Nouvel Ensemble Moderne (February 28th):
The focus of this concert was two groundbreaking works by the brilliant French composer Philippe LerouxVoi(Rex) and (d)Aller. As he explained in his talk the next day, Voi(Rex) (which I had the good fortune to study prior to the performance) is a methodically constructed “model of a model,” in which the poetry and the shape of their letters helped dictate the music.


François Bayle and Bernard Parmageiani (March 1st):

This was an amazing concert featuring two of the great masters of acousmatic composition. For the first half, Bayle filled the hall with seemingly endless transformations of instrumental and water timbres. In the second half, Parmageiani dug deeper into the inner nature of sound and space with timbral explorations and aural illusions that still haunt me to this day.

McGill Contemporary Music Ensemble (March 3rd):
I cannot give enough praise to Gérard Grisey’s Quatre chants pour franchir le seuil (or Four Songs to traverse the threshold). For those note familiar with the work, I’m going to declare this recording of it a must-own. Heard live, the work’s horrifyingly lucid contemplation of eschatology is utterly breathtaking and, for me, a live-changing experience. (Eerily, Grisey died suddenly soon after the works’ completion.)

Ensemble Court-circuit (March 6th):
This concert of amazing contemporary instrumental and ensemble virtuosity was a source of controversy amongst my many of my colleagues. The main criticism was that in 90 minutes the concert probably contained as many notes as half a dozen other concerts combined. I, on the other hand, wasn’t disturbed by this and absolutely overcome by the creative flurry of unfolding shapes that put me in a constant state of jubilant ecstasy for a days afterwards.

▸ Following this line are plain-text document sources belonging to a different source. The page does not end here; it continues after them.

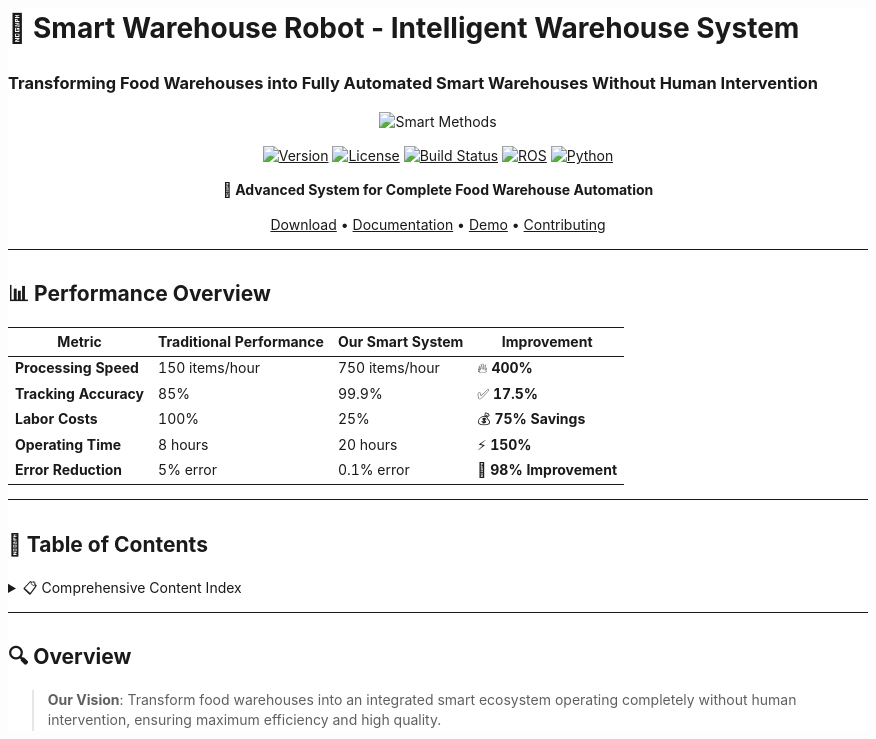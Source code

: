 # 🤖 Smart Warehouse Robot - Intelligent Warehouse System
### Transforming Food Warehouses into Fully Automated Smart Warehouses Without Human Intervention

<div align="center">

![Smart Methods](https://img.shields.io/badge/Smart_Methods-Smart_Solutions-red?style=for-the-badge&logo=robot)

[![Version](https://img.shields.io/badge/Version-2.0.0-brightgreen?style=flat-square)](VERSION)
[![License](https://img.shields.io/badge/License-MIT-blue?style=flat-square)](LICENSE)
[![Build Status](https://img.shields.io/badge/Build-Passing-success?style=flat-square)](BUILD)
[![ROS](https://img.shields.io/badge/ROS-Noetic-blue?style=flat-square&logo=ros)](ROS)
[![Python](https://img.shields.io/badge/Python-3.8+-yellow?style=flat-square&logo=python)](PYTHON)

**🚀 Advanced System for Complete Food Warehouse Automation**

[Download](#installation-guide) • [Documentation](#overview) • [Demo](#practical-application) • [Contributing](#contributing)

</div>

---

## 📊 Performance Overview

<div align="center">

| Metric | Traditional Performance | Our Smart System | Improvement |
|---------|-------------------------|------------------|-------------|
| **Processing Speed** | 150 items/hour | 750 items/hour | 🔥 **400%** |
| **Tracking Accuracy** | 85% | 99.9% | ✅ **17.5%** |
| **Labor Costs** | 100% | 25% | 💰 **75% Savings** |
| **Operating Time** | 8 hours | 20 hours | ⚡ **150%** |
| **Error Reduction** | 5% error | 0.1% error | 🎯 **98% Improvement** |

</div>

---

## 🎯 Table of Contents

<details><summary>📋 Comprehensive Content Index</summary></details>

---

## 🔍 Overview

> **Our Vision**: Transform food warehouses into an integrated smart ecosystem operating completely without human intervention, ensuring maximum efficiency and high quality.
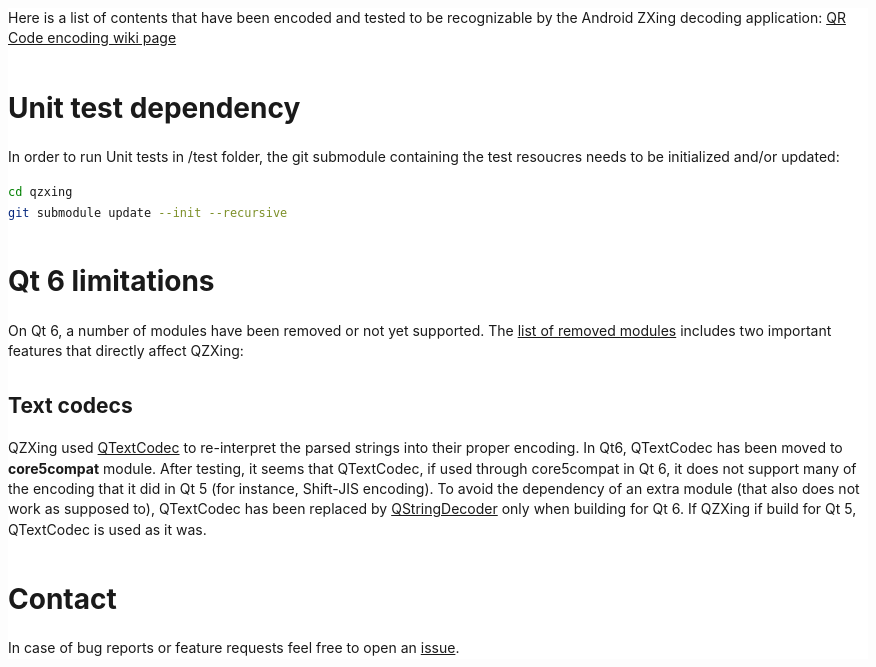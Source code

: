 Here is a list of contents that have been encoded and tested to be recognizable by the Android ZXing decoding application:
[QR Code encoding wiki page](https://github.com/ftylitak/qzxing/wiki/QR-Code-encoding)

<a name="unitTestDependency"></a>

# Unit test dependency

In order to run Unit tests in /test folder, the git submodule containing the test resoucres needs to be initialized and/or updated:

```bash
cd qzxing
git submodule update --init --recursive
```

<a name="qt6limitations"></a>

# Qt 6 limitations

On Qt 6, a number of modules have been removed or not yet supported. The [list of removed modules](https://doc.qt.io/qt-6/whatsnew60.html#removed-modules-in-qt-6-0)
includes two important features that directly affect QZXing:

## Text codecs

QZXing used [QTextCodec](https://doc.qt.io/qt-6/qtextcodec.html) to re-interpret the parsed strings into their proper encoding. In Qt6, QTextCodec has been moved to **core5compat** module.
After testing, it seems that QTextCodec, if used through core5compat in Qt 6, it does not support many of the encoding that it did in Qt 5 (for instance, Shift-JIS encoding).
To avoid the dependency of an extra module (that also does not work as supposed to), QTextCodec has been replaced by [QStringDecoder](https://doc.qt.io/qt-6/qstringdecoder.html) only when building for Qt 6.
If QZXing if build for Qt 5, QTextCodec is used as it was.

<a name="contact"></a>

# Contact

In case of bug reports or feature requests feel free to open an [issue](https://github.com/ftylitak/qzxing/issues).
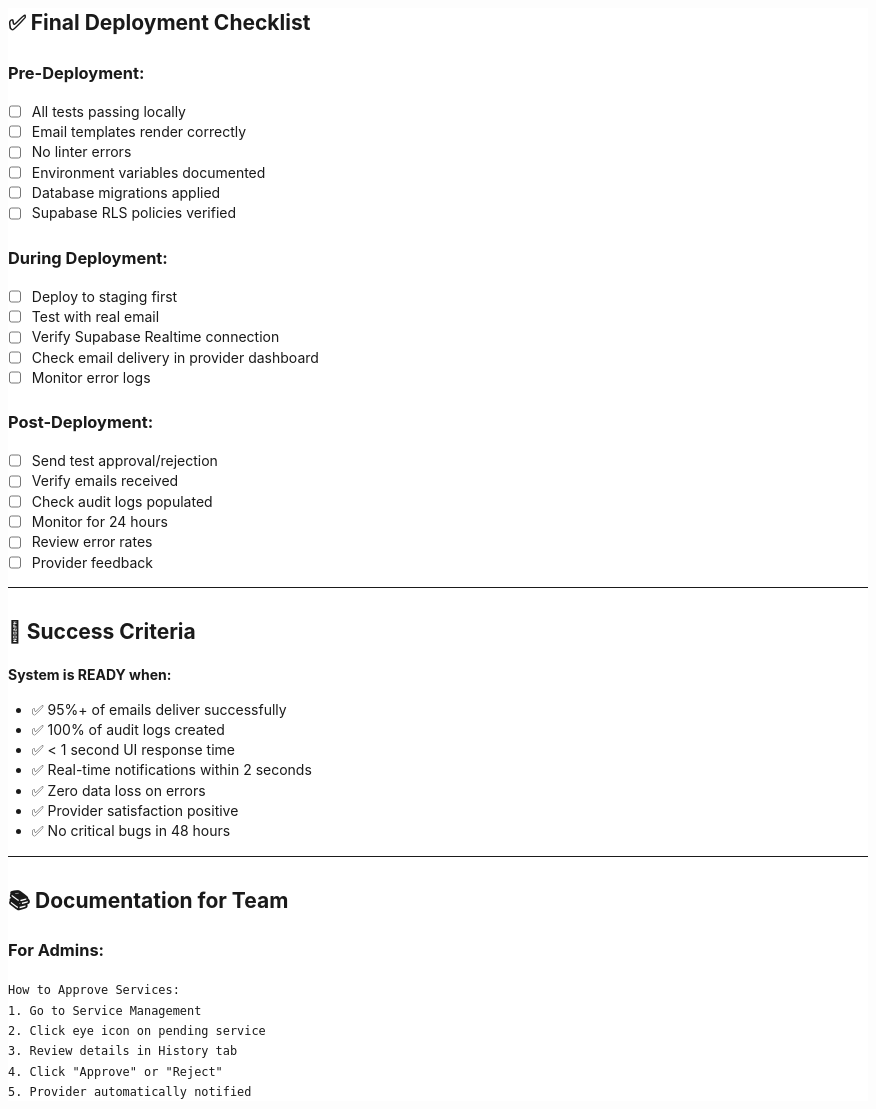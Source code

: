 
## ✅ Final Deployment Checklist

### Pre-Deployment:
- [ ] All tests passing locally
- [ ] Email templates render correctly
- [ ] No linter errors
- [ ] Environment variables documented
- [ ] Database migrations applied
- [ ] Supabase RLS policies verified

### During Deployment:
- [ ] Deploy to staging first
- [ ] Test with real email
- [ ] Verify Supabase Realtime connection
- [ ] Check email delivery in provider dashboard
- [ ] Monitor error logs

### Post-Deployment:
- [ ] Send test approval/rejection
- [ ] Verify emails received
- [ ] Check audit logs populated
- [ ] Monitor for 24 hours
- [ ] Review error rates
- [ ] Provider feedback

---

## 🎉 Success Criteria

**System is READY when:**
- ✅ 95%+ of emails deliver successfully
- ✅ 100% of audit logs created
- ✅ < 1 second UI response time
- ✅ Real-time notifications within 2 seconds
- ✅ Zero data loss on errors
- ✅ Provider satisfaction positive
- ✅ No critical bugs in 48 hours

---

## 📚 Documentation for Team

### For Admins:
```
How to Approve Services:
1. Go to Service Management
2. Click eye icon on pending service
3. Review details in History tab
4. Click "Approve" or "Reject"
5. Provider automatically notified
```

One highlight was …à mesure, another of the many masterpieces by the Court-circuit cofounder Philippe Hurel.
The other highlight was the North American premiere by of Accident (Tombeau de Grisey) by John Rea – a stirring work which contains hidden quotes from the funeral march in Wagner’s Tristan und Isolde and the trombone spectrum from Grisey’sPartiels

2. The best of the rest:


Orchestre Symphonique de Montréal: Kent Nagano conducts Messiaen (April 5th and 6th):
The biggest event this year in the Montréal orchestral world was the appointment of Kent Nagano’s as conductor and musical director for the OSM. To commemorate this, he conducted two concerts and, although the first and bigger of the these two contained Mahler’s Symphony #3, the better was the second which contained Messiaen’s glorious cumulative statement for the orchestra – Éclaires sur l’Au-Delà.

Stephen Clarke, piano (August 11th)
Near the end of a hot balmy Montréal summer Innovations en concert presented a free series of concerts called Jusqa’aux oreilles (Up to your ears). The highlight of this series was this phenomenal concert of modernist and postmodern piano works performed by the pianist Stephen Clark. The program featured a stunning performances of Scelsi’s Suite #10, Luigi Nono’s mixed-work/tribute to the piano playing of Mario Pollini …sofferte onde serene, and the hypnotically sonorous Feigenaum Cascades by the Canadian composer Udo Kasemets.

Ensemble de la SMCQ: Le Mythe de Sisyphe (October 12th)
The Société de musique contemporaine du Québec started off its 40th anniversary season was a bang by performing Georg Freidrich Haas’s contemporary 71 minute masterpiece In Vain. The work is what Denys Bouliane wonderfully described as an “Angst-ridden Brucknerian approach to spectralism.” This is a work that is meant to be experienced live. About forty minutes in, the house lights go off and the musicians are supposed to play the music from memory while only being cued by a series of light bulb flashes on both sides of the stage that slowly accelerate and awaken the audience from its hypnotized state until the house lights turn back on and the work ends.

Kontakte !: D’Arcy Philip Gray and Brigitte Poulin (November 15th):
Few things can prepare one for the intensely visceral experience that is hearing Stockhausen’s masterpiece Kontakte live. In this extraordinarily virtuosic concert, percussionist D’Arcy Philip Gray and pianist Brigitte Poulin performed this work magnificently alongside the stunning Tombeau in memoriam Gérard Grisey by Philippe Hurel and world-premiere of the very worthy Trans/Fusion by my friend Geof Holbrook.